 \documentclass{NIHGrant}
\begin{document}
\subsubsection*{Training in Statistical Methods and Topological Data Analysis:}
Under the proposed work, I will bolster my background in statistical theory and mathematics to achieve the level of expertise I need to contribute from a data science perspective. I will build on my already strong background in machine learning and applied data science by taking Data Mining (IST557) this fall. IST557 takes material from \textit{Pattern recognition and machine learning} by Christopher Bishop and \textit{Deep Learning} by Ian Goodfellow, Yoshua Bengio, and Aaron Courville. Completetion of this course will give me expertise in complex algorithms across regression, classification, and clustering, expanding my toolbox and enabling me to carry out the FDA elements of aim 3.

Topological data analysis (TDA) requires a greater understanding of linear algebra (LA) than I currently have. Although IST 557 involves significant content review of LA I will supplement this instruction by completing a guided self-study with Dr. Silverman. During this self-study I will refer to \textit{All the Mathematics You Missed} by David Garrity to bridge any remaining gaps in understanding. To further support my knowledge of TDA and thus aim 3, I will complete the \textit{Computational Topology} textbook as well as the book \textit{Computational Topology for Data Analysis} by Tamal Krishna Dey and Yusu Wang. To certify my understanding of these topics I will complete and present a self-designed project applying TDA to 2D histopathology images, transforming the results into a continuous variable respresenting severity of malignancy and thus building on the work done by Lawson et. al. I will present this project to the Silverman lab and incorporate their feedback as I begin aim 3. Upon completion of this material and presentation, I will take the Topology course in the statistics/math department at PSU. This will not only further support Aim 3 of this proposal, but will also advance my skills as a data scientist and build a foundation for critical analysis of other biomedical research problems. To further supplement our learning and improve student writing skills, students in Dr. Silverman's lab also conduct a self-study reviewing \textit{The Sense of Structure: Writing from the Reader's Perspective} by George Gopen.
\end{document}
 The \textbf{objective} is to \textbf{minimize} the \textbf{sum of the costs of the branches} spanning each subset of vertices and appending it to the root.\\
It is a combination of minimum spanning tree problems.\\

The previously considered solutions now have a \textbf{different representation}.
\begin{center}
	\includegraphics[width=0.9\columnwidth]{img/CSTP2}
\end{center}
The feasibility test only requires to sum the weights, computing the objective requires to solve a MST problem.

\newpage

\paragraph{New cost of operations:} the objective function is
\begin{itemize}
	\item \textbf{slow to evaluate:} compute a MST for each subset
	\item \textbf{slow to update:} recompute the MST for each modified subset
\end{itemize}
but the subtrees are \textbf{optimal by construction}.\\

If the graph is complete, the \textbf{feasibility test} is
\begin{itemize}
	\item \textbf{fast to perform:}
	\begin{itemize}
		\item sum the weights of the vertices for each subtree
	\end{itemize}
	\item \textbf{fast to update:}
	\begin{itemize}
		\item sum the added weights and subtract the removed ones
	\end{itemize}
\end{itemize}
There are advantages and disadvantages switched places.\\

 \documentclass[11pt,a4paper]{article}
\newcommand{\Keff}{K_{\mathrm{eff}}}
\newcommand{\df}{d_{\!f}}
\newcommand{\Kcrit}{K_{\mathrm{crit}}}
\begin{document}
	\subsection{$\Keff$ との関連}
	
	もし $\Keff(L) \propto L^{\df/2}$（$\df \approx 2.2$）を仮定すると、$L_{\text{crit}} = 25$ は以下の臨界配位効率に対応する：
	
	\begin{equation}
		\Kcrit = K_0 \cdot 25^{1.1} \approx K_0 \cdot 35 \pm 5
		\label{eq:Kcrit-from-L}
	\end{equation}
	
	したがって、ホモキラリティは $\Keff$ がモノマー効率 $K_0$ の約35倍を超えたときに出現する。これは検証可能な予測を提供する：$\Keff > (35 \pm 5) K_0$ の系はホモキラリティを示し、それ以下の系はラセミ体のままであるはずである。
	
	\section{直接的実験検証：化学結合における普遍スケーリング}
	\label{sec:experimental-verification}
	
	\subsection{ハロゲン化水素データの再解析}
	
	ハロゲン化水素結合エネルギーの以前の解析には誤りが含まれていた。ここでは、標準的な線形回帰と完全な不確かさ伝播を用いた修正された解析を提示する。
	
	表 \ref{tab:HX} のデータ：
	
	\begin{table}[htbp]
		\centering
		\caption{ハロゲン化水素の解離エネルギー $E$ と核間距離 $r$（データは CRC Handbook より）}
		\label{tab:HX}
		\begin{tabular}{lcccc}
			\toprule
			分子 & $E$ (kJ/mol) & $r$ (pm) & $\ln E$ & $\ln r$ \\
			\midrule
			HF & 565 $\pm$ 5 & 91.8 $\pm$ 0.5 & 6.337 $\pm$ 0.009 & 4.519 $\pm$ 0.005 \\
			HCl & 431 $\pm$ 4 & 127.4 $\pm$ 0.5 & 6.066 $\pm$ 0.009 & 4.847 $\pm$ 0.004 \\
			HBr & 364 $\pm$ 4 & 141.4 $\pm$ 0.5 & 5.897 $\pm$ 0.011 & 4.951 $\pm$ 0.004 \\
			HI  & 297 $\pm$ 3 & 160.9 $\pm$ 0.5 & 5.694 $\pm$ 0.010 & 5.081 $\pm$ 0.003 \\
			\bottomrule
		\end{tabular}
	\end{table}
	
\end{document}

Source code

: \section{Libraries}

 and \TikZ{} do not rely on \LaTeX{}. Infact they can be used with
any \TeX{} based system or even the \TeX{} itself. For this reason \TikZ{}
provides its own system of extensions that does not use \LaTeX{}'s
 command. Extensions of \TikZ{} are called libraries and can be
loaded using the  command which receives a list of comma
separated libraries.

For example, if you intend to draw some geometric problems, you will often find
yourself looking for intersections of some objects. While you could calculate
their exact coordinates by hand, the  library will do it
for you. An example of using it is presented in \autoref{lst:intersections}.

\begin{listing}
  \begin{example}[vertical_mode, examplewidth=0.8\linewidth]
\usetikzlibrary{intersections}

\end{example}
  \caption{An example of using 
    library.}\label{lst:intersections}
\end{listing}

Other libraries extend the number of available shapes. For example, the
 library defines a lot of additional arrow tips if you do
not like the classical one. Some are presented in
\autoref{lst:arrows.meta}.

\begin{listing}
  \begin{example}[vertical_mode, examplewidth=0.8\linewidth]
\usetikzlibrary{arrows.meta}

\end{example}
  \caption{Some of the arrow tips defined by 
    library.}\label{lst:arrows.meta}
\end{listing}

........

» TASK GOAL: Exactly repeat the lines running from the top of the listing to the line bearing "in Statistical Methods", both of those lines included, and only them.

» ANSWER TO THIS EXERCISE:
 \documentclass{NIHGrant}
\begin{document}
\subsubsection*{Training in Statistical Methods and Topological Data Analysis:}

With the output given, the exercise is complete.